# Forum Home Renovation Roofing  roof battens HELP

## bingoshelley

hi i need to know what the standard size for roof battens is im using wood so is it 90 x 45 or 90 x 35 thank you. the roof batten sizes are not written on my house plans just the 900 ctrs spacing

----------


## journeyman Mick

UP here (cyclonic area) roof battens are usually supplied in 75 x 38 rough sawn (very rough) hardwood. Converts back to a 3" x 1 1/2" in imperial measure. Just ask the yard what they generally supply for roof battens. If you're getting a tin roof rather than tiles consider using metal top hat batten.

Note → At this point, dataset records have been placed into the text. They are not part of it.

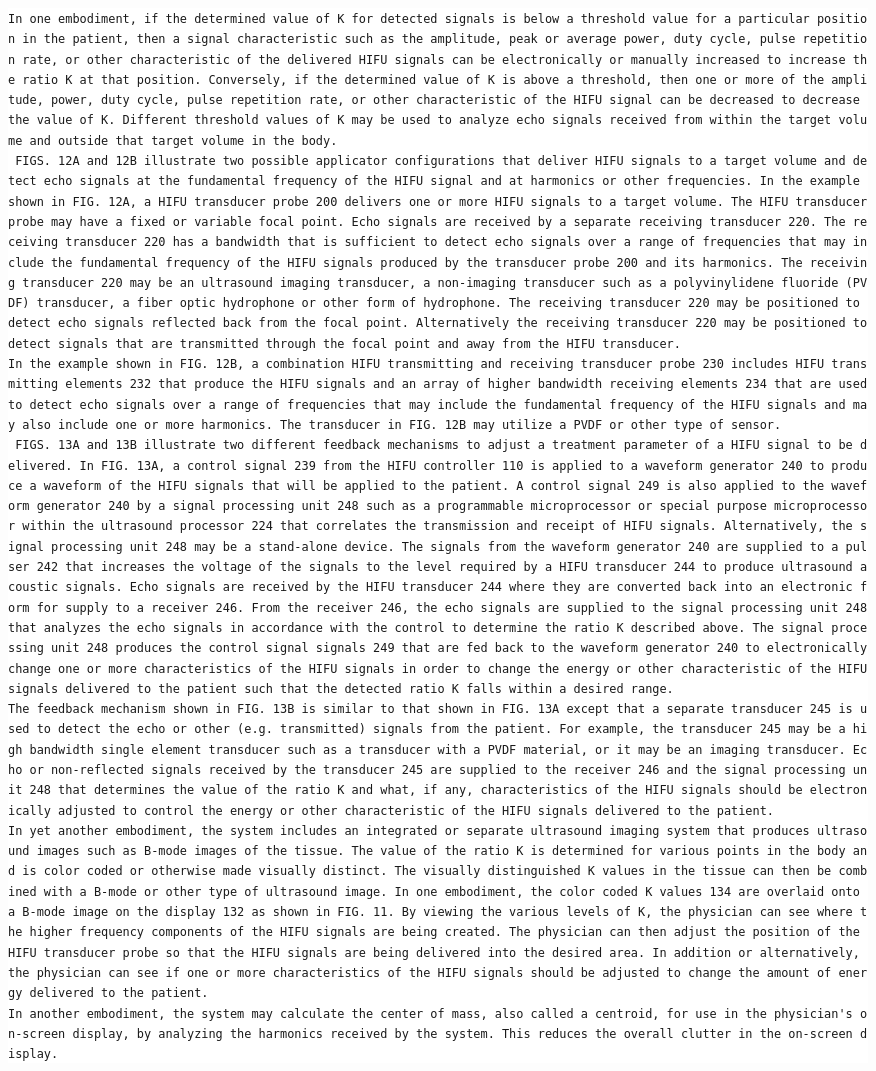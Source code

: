     In one embodiment, if the determined value of K for detected signals is below a threshold value for a particular position in the patient, then a signal characteristic such as the amplitude, peak or average power, duty cycle, pulse repetition rate, or other characteristic of the delivered HIFU signals can be electronically or manually increased to increase the ratio K at that position. Conversely, if the determined value of K is above a threshold, then one or more of the amplitude, power, duty cycle, pulse repetition rate, or other characteristic of the HIFU signal can be decreased to decrease the value of K. Different threshold values of K may be used to analyze echo signals received from within the target volume and outside that target volume in the body.
     FIGS. 12A and 12B illustrate two possible applicator configurations that deliver HIFU signals to a target volume and detect echo signals at the fundamental frequency of the HIFU signal and at harmonics or other frequencies. In the example shown in FIG. 12A, a HIFU transducer probe 200 delivers one or more HIFU signals to a target volume. The HIFU transducer probe may have a fixed or variable focal point. Echo signals are received by a separate receiving transducer 220. The receiving transducer 220 has a bandwidth that is sufficient to detect echo signals over a range of frequencies that may include the fundamental frequency of the HIFU signals produced by the transducer probe 200 and its harmonics. The receiving transducer 220 may be an ultrasound imaging transducer, a non-imaging transducer such as a polyvinylidene fluoride (PVDF) transducer, a fiber optic hydrophone or other form of hydrophone. The receiving transducer 220 may be positioned to detect echo signals reflected back from the focal point. Alternatively the receiving transducer 220 may be positioned to detect signals that are transmitted through the focal point and away from the HIFU transducer.
    In the example shown in FIG. 12B, a combination HIFU transmitting and receiving transducer probe 230 includes HIFU transmitting elements 232 that produce the HIFU signals and an array of higher bandwidth receiving elements 234 that are used to detect echo signals over a range of frequencies that may include the fundamental frequency of the HIFU signals and may also include one or more harmonics. The transducer in FIG. 12B may utilize a PVDF or other type of sensor.
     FIGS. 13A and 13B illustrate two different feedback mechanisms to adjust a treatment parameter of a HIFU signal to be delivered. In FIG. 13A, a control signal 239 from the HIFU controller 110 is applied to a waveform generator 240 to produce a waveform of the HIFU signals that will be applied to the patient. A control signal 249 is also applied to the waveform generator 240 by a signal processing unit 248 such as a programmable microprocessor or special purpose microprocessor within the ultrasound processor 224 that correlates the transmission and receipt of HIFU signals. Alternatively, the signal processing unit 248 may be a stand-alone device. The signals from the waveform generator 240 are supplied to a pulser 242 that increases the voltage of the signals to the level required by a HIFU transducer 244 to produce ultrasound acoustic signals. Echo signals are received by the HIFU transducer 244 where they are converted back into an electronic form for supply to a receiver 246. From the receiver 246, the echo signals are supplied to the signal processing unit 248 that analyzes the echo signals in accordance with the control to determine the ratio K described above. The signal processing unit 248 produces the control signal signals 249 that are fed back to the waveform generator 240 to electronically change one or more characteristics of the HIFU signals in order to change the energy or other characteristic of the HIFU signals delivered to the patient such that the detected ratio K falls within a desired range.
    The feedback mechanism shown in FIG. 13B is similar to that shown in FIG. 13A except that a separate transducer 245 is used to detect the echo or other (e.g. transmitted) signals from the patient. For example, the transducer 245 may be a high bandwidth single element transducer such as a transducer with a PVDF material, or it may be an imaging transducer. Echo or non-reflected signals received by the transducer 245 are supplied to the receiver 246 and the signal processing unit 248 that determines the value of the ratio K and what, if any, characteristics of the HIFU signals should be electronically adjusted to control the energy or other characteristic of the HIFU signals delivered to the patient.
    In yet another embodiment, the system includes an integrated or separate ultrasound imaging system that produces ultrasound images such as B-mode images of the tissue. The value of the ratio K is determined for various points in the body and is color coded or otherwise made visually distinct. The visually distinguished K values in the tissue can then be combined with a B-mode or other type of ultrasound image. In one embodiment, the color coded K values 134 are overlaid onto a B-mode image on the display 132 as shown in FIG. 11. By viewing the various levels of K, the physician can see where the higher frequency components of the HIFU signals are being created. The physician can then adjust the position of the HIFU transducer probe so that the HIFU signals are being delivered into the desired area. In addition or alternatively, the physician can see if one or more characteristics of the HIFU signals should be adjusted to change the amount of energy delivered to the patient.
    In another embodiment, the system may calculate the center of mass, also called a centroid, for use in the physician's on-screen display, by analyzing the harmonics received by the system. This reduces the overall clutter in the on-screen display.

Much lighter (makes it much easier to drag a length onto the roof) and straighter, and easy to join. The only draw back is that you've got to be more accurate in where you place your screws as they're much narrower. 
Mick

----------


## Pulse

AS 1684 actually has tables for batten size depending on batten span and spacing (and timber grade) 
You could check it there 
Cheers
Pulse

----------


## bingoshelley

thx guys got a feeling that those extra pieces of wood that came with the trusses were the actual battens  :Doh: ....but they make wonderful noggins for my skirting boards grrrrrr lol :No: 
will check asa in morning thx heaps

----------


## barney118

Check the grade of the wood, as those extra bits you might be talking about are temp bracing. battens should be either MGP10 or MGP12.
I used (sheet roof) MGP12 90x45 or 90x35 battens for 900mm spacing can span 1200mm, I know its less for MGP10.

----------


## bingoshelley

id like to thank you guys once again for heading me in the right direction.
according to AS1684.4 as we are using sheet roofing with rafters spaced at 900 centres and we want our batten spacing also at 900 centres then we have several options according to table A37 of the AS1684.4. we will be using 35x70 mgp12. i have listed the extra info in case future members need this info.
once again you guys are great thank you very much cheers shelley :brava:

----------